Data extract →
※ ※ ※

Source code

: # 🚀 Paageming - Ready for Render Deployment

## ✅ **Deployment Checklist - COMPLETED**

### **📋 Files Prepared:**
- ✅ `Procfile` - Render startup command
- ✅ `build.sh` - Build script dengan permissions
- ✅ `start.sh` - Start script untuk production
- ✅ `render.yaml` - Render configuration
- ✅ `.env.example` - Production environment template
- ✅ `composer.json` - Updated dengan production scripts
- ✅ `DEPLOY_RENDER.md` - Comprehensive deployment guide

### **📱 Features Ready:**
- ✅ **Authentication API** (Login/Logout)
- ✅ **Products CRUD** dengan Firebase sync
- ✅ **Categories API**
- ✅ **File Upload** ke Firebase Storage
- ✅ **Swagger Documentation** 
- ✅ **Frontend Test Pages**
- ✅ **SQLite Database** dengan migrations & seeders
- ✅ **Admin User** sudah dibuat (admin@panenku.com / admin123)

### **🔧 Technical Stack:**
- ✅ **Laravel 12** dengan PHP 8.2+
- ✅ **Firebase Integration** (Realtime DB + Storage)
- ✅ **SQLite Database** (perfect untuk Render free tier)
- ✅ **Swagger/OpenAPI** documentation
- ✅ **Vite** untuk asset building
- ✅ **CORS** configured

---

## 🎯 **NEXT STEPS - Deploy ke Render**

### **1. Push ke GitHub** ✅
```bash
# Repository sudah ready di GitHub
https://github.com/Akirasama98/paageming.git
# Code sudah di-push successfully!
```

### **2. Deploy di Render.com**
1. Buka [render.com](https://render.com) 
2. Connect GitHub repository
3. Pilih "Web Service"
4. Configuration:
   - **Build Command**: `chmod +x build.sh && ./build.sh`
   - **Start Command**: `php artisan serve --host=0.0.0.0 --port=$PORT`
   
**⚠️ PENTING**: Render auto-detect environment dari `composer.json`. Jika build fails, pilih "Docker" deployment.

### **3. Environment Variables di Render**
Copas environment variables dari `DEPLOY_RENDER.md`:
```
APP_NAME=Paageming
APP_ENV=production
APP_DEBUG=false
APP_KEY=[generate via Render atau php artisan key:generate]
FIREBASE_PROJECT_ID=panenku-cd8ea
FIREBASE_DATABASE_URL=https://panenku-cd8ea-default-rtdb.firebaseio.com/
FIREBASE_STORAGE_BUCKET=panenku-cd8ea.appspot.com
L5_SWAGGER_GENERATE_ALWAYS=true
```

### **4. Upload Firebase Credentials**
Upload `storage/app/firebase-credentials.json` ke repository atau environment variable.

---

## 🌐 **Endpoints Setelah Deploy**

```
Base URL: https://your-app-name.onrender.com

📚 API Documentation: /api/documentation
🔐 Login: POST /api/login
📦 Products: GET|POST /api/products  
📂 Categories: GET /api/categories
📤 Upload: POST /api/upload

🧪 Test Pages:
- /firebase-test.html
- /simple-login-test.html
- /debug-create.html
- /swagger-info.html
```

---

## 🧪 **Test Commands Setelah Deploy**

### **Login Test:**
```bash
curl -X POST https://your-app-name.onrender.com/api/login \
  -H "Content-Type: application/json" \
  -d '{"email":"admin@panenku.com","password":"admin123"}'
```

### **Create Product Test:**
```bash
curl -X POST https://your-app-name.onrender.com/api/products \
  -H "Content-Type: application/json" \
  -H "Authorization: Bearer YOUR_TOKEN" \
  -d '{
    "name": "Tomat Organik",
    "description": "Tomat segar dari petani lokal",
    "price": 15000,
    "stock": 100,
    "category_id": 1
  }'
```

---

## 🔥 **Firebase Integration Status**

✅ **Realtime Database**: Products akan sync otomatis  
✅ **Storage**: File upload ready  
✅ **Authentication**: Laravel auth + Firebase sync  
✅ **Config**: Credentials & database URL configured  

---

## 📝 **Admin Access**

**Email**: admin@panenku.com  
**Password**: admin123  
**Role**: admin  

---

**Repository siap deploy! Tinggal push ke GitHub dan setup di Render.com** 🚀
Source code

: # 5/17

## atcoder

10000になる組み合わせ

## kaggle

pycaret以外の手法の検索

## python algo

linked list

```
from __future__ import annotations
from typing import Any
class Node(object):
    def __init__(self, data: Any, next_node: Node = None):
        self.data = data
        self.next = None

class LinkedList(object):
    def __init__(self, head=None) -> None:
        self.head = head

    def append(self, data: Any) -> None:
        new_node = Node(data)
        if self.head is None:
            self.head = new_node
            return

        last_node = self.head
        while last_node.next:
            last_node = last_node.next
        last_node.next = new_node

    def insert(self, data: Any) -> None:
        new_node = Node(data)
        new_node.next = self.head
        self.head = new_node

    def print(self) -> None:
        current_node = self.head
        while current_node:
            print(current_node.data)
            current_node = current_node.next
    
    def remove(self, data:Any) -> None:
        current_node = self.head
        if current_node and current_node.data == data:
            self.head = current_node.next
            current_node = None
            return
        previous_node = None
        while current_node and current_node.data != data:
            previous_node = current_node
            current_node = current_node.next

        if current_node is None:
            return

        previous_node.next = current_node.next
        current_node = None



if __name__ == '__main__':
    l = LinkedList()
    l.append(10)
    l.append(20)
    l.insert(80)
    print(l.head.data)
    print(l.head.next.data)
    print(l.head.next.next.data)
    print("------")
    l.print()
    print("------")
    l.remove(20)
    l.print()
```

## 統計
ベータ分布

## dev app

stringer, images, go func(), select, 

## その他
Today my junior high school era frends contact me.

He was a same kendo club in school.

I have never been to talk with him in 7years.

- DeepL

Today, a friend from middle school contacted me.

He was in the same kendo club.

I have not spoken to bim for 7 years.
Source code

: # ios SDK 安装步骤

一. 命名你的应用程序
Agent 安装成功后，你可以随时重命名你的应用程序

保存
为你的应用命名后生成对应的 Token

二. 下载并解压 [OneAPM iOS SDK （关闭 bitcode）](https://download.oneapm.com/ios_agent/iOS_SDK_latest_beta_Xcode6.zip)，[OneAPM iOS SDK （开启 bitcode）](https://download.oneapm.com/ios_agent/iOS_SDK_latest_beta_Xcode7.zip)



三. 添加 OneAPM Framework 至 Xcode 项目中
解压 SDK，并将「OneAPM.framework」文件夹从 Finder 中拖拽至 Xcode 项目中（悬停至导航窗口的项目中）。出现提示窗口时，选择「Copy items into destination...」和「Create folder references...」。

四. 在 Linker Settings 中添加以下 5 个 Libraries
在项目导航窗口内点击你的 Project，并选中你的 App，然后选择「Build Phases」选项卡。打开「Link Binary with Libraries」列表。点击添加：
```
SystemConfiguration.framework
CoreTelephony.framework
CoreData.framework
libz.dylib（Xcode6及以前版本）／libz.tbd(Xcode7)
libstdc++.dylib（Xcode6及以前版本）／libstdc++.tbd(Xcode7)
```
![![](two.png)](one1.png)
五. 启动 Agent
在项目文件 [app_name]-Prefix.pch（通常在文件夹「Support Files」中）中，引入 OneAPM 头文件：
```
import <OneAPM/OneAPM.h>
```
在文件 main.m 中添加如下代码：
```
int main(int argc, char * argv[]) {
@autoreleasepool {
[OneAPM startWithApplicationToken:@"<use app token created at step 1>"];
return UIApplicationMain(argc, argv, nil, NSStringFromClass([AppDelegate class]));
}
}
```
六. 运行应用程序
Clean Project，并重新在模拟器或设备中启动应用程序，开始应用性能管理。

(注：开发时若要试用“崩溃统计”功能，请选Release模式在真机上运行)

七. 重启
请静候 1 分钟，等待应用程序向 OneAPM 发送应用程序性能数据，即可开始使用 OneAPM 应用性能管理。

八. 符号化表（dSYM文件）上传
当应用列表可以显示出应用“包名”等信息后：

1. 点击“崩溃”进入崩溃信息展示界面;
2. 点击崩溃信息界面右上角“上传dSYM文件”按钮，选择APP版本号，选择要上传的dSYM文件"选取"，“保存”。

※ ※ ※

Work request → Count the lines in the material above where the word "POST" occurs, and reply with nothing but the number.

Exercise answer → 5